The amounts of gaseous hydrocarbons (including methane, ethane, propane, butane, and pentane) showed a variation of three stages (Figure 5). In the thermal simulations with a heating rate of 20 °C/h, the amounts first increased from 38.82 mL/g TOC to 407.13 mL/g TOC when the EqVRo values were between 1.3% and 3.07% (Figure 5 and Table 4), and then they started to decrease. At a heating rate of 2 °C/h, the generated hydrocarbons first increased from 40.5 mL/g TOC to 351.11 mL/g TOC in the EqVRo range of 1.47–3%, and then they remained stable in the EqVRo range of 3–3.25% (Figure 5) and finally decreased when the EqVRo exceeded 3.25% (Figure 5).
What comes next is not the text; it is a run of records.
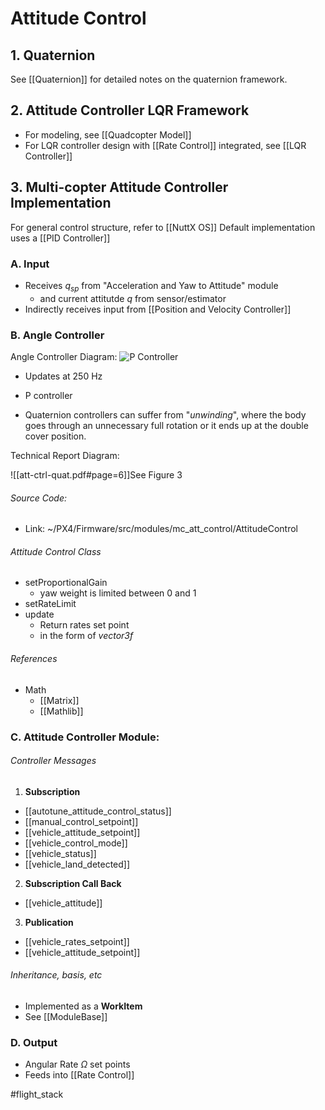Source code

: # Attitude Control

## 1. Quaternion
See [[Quaternion]] for detailed notes on the quaternion framework.

## 2. Attitude Controller LQR Framework
- For modeling, see [[Quadcopter Model]]
- For LQR controller design with [[Rate Control]] integrated, see [[LQR Controller]]


## 3. Multi-copter Attitude Controller Implementation

For general control structure, refer to [[NuttX OS]]
Default implementation uses a [[PID Controller]]


### A. Input
- Receives $q_{sp}$ from "Acceleration and Yaw to Attitude" module
	- and current attitutde $q$ from sensor/estimator
- Indirectly receives input from [[Position and Velocity Controller]]

### B. Angle Controller
Angle Controller Diagram:
![P Controller](https://docs.px4.io/master/assets/img/mc_angle_diagram.90e53599.jpg)

- Updates at 250 Hz
- P controller

- Quaternion controllers can suffer from "*unwinding*", where the body goes through an unnecessary full rotation or it ends up at the double cover position. 

Technical Report Diagram:

![[att-ctrl-quat.pdf#page=6]]See Figure 3

###### Source Code:
- Link: ~/PX4/Firmware/src/modules/mc_att_control/AttitudeControl

###### Attitude Control Class
- setProportionalGain
	- yaw weight is limited between 0 and 1
- setRateLimit
- update
	- Return rates set point
	- in the form of *vector3f*

###### References
- Math
	- [[Matrix]]
	- [[Mathlib]]


### C. Attitude Controller Module:
###### Controller Messages
1. **Subscription**
- [[autotune_attitude_control_status]]
- [[manual_control_setpoint]]
- [[vehicle_attitude_setpoint]]
- [[vehicle_control_mode]]
- [[vehicle_status]]
- [[vehicle_land_detected]]

2. **Subscription Call Back**
- [[vehicle_attitude]]

3. **Publication**
- [[vehicle_rates_setpoint]]
- [[vehicle_attitude_setpoint]]

###### Inheritance, basis, etc
- Implemented as a **WorkItem**
- See [[ModuleBase]]

### D. Output
* Angular Rate $\Omega$ set points
* Feeds into [[Rate Control]]

#flight_stack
The difference between the two heating rates in terms of the variations in the generated hydrocarbons may be attributed to the fact that the gaseous products had a longer time to achieve balance in the experiments with a slower heating rate.

3.3. Gas Compositions

The variation in the generated methane content is similar to that in the gaseous hydrocarbons, and it can also be divided into three stages (Figure 6a, Table 4). The heavier gaseous hydrocarbons (ethane (C2), propane (C3), butane (C4), and pentane (C5)) have three stages of change (Figure 6b and Table 3), including a quick increase (EqVRo 1.5–2.0%), a rapid decrease (EqVRo 2.0–2.6%), and a slow decrease (EqVRo > 2.6%). The line of the heating rate of 2 °C/h is a little lower than that of 20 °C/h, which may be related to the reason given above.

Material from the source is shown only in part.